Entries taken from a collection
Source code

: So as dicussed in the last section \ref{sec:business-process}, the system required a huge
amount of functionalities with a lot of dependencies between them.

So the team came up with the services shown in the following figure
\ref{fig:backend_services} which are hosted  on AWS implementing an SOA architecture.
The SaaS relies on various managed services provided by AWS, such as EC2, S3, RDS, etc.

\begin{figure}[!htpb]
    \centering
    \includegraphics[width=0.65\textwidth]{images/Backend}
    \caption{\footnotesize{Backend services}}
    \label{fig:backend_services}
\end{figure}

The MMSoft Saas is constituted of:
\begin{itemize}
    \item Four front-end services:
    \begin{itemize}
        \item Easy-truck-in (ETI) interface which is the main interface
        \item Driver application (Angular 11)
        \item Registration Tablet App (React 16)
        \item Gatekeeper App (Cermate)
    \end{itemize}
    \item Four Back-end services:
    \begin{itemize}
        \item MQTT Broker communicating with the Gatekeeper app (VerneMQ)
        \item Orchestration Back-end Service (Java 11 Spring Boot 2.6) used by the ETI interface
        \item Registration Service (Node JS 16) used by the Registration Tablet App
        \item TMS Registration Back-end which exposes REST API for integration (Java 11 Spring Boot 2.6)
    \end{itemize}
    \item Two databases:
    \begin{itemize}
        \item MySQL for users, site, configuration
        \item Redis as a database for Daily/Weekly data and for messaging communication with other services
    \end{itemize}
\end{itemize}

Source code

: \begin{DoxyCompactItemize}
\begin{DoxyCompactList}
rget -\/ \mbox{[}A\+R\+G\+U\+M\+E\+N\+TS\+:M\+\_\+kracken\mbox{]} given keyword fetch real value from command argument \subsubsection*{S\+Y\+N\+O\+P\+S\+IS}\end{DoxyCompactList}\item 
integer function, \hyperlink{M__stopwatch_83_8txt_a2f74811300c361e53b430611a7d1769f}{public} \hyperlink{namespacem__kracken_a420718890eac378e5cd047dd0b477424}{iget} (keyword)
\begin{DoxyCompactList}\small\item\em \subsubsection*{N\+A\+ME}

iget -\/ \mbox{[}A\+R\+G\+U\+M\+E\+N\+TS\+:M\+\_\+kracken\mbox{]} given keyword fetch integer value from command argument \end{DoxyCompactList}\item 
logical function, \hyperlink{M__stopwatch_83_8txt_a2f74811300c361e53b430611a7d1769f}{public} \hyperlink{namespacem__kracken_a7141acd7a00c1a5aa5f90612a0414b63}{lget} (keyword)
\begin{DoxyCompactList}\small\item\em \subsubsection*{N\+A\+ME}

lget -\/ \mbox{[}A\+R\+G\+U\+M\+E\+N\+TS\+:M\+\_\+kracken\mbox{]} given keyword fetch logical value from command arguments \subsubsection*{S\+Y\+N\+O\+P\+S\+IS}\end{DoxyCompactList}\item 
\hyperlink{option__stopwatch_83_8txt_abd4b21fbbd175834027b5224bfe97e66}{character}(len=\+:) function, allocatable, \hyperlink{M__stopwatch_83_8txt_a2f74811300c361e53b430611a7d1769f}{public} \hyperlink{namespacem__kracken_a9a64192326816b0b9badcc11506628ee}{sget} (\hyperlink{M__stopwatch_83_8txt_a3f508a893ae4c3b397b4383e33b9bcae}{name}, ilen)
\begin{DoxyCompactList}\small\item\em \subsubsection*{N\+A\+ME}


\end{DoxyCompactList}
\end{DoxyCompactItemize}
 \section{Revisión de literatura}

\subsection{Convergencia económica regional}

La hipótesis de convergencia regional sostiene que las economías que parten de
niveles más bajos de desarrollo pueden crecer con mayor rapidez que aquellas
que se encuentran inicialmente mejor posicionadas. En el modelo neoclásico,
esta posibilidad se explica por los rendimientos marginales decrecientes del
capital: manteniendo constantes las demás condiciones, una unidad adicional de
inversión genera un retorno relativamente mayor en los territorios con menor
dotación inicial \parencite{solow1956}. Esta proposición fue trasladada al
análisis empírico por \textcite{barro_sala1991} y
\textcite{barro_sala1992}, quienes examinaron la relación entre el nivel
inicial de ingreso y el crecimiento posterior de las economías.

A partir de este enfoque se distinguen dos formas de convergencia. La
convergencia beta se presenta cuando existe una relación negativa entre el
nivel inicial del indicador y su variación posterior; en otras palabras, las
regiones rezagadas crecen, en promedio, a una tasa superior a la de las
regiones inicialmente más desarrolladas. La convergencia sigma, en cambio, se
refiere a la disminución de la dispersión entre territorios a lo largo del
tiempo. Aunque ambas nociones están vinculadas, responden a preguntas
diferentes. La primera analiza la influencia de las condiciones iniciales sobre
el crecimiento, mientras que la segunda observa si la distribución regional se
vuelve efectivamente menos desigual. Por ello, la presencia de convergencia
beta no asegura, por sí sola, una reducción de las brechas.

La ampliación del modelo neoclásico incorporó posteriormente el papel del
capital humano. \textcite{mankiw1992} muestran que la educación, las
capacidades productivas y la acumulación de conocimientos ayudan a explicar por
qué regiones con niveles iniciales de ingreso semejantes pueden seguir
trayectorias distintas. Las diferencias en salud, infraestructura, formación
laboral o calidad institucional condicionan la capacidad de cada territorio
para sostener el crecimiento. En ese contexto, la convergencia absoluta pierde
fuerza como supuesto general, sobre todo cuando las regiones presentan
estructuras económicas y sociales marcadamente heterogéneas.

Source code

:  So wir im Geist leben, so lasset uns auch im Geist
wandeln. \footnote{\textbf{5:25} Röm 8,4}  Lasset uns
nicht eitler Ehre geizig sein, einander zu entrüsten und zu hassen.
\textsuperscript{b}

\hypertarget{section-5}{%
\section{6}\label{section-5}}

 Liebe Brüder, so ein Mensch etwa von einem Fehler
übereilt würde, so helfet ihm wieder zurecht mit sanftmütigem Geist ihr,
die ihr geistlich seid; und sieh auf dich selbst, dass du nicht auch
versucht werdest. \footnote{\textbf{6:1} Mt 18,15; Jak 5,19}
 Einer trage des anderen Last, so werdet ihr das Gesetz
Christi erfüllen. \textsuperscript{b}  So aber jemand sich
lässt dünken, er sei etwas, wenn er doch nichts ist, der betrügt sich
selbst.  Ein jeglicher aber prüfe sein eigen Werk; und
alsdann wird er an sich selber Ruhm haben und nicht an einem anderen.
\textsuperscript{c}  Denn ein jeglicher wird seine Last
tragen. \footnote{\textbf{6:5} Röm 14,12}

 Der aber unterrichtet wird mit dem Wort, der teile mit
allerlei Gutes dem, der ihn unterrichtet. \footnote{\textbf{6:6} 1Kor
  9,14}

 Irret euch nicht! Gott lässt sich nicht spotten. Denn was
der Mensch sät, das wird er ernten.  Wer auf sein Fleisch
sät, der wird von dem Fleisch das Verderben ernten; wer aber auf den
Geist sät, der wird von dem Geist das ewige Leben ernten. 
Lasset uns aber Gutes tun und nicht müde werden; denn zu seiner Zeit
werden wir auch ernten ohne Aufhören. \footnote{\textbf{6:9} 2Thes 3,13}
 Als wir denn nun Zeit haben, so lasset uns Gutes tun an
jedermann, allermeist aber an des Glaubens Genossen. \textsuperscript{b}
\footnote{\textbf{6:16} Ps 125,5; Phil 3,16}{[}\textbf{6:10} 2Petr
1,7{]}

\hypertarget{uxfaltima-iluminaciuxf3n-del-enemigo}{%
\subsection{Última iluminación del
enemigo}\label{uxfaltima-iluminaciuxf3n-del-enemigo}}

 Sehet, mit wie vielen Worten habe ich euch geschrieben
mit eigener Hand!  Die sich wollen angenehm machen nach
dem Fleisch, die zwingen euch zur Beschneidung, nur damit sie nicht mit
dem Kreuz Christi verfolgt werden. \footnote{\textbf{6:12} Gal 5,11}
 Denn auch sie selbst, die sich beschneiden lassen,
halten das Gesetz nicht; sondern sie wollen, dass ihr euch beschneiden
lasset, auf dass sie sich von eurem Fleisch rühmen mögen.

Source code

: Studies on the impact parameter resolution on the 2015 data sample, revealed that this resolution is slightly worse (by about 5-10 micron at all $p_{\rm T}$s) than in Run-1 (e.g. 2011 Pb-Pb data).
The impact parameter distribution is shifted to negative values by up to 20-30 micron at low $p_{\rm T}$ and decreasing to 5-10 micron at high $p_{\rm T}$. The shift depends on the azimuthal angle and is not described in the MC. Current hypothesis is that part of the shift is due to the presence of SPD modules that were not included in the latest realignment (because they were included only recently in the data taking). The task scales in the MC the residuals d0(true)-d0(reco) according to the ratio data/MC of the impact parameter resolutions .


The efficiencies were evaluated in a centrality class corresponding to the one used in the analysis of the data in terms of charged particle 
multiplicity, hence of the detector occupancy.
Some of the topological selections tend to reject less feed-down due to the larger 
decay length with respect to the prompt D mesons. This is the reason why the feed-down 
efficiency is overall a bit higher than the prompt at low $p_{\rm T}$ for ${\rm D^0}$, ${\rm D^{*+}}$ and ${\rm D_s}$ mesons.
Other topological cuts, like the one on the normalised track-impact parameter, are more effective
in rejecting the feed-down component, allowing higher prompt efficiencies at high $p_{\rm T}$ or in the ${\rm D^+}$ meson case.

_ASSIGNMENT_
Taking the entries above, write out exactly the lines starting with the line containing "laboral o calidad" and going on through the line containing "auch im Geist", both included, and nothing else.

_PROBLEM SOLUTION_
laboral o calidad institucional condicionan la capacidad de cada territorio
para sostener el crecimiento. En ese contexto, la convergencia absoluta pierde
fuerza como supuesto general, sobre todo cuando las regiones presentan
estructuras económicas y sociales marcadamente heterogéneas.

Source code

:  So wir im Geist leben, so lasset uns auch im Geist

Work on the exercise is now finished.